BEGIN
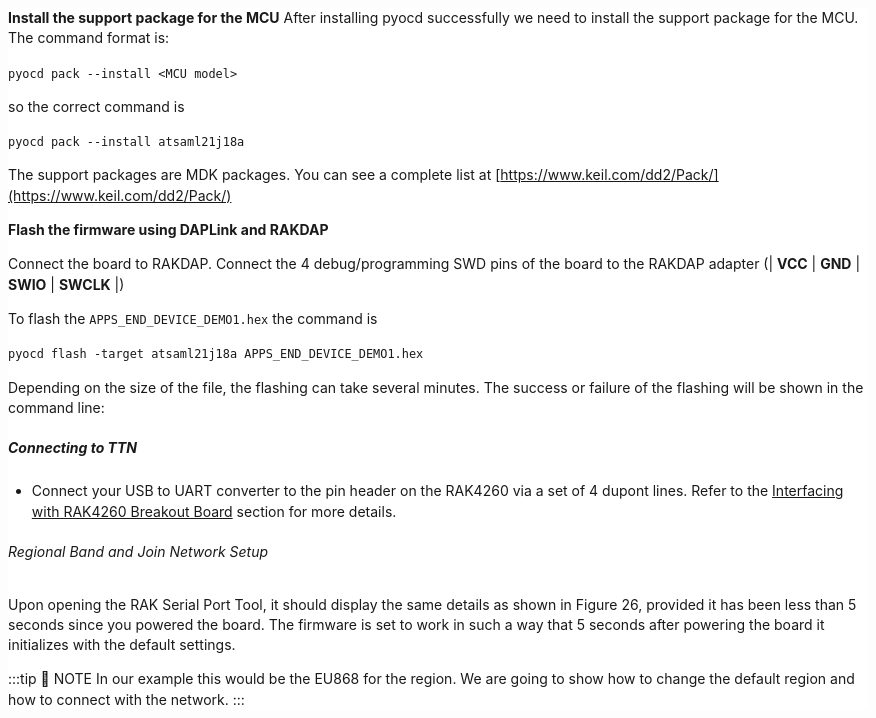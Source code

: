 **Install the support package for the MCU**
After installing pyocd successfully we need to install the support package for the MCU. The command format is: 
```
pyocd pack --install <MCU model>
```
so the correct command is  
```
pyocd pack --install atsaml21j18a
```
The support packages are MDK packages. You can see a complete list at [https://www.keil.com/dd2/Pack/](https://www.keil.com/dd2/Pack/)

**Flash the firmware using DAPLink and RAKDAP**

Connect the board to RAKDAP. Connect the 4 debug/programming SWD pins of the board to the RAKDAP adapter (| **VCC** | **GND** | **SWIO** | **SWCLK** |)

<rk-img
  src="/assets/images/wisduo/rak4260-breakout-board/quickstart/interfacing/connection.png"
  width="75%"
  caption="DAPLink to RAK4260 Breakout Module"
/>    

To flash the `APPS_END_DEVICE_DEMO1.hex` the command is    
```
pyocd flash -target atsaml21j18a APPS_END_DEVICE_DEMO1.hex
```

Depending on the size of the file, the flashing can take several minutes. The success or failure of the flashing will be shown in the command line:   
<rk-img
  src="/assets/images/wisduo/rak4260-breakout-board/quickstart/interfacing/pyocd_flash_log.png"
  width="75%"
  caption="PYOCD flash log"
/>    



##### Connecting to TTN

- Connect your USB to UART converter to the pin header on the RAK4260 via a set of 4 dupont lines. Refer to the [Interfacing with RAK4260 Breakout Board](/Product-Categories/WisDuo/RAK4260-Breakout-Board/Quickstart/#interfacing-with-rak4260-breakout-board) section for more details.

###### Regional Band and Join Network Setup

Upon opening the RAK Serial Port Tool, it should display the same details as shown in Figure 26, provided it has been less than 5 seconds since you powered the board. The firmware is set to work in such a way that 5 seconds after powering the board it initializes with the default settings.

:::tip 📝 NOTE
In our example this would be the EU868 for the region. We are going to show how to change the default region and how to connect with the network.
:::

<rk-img
  src="/assets/images/wisduo/rak4260-breakout-board/quickstart/ttn/startup-default-output.png"
  width="45%"
  caption="Start up default output"
/>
END
→ REQUIRED ACTION: Where a line in the listing holds the string "with", include it in the count, then report the total alone.

→ WRITTEN RESPONSE: 3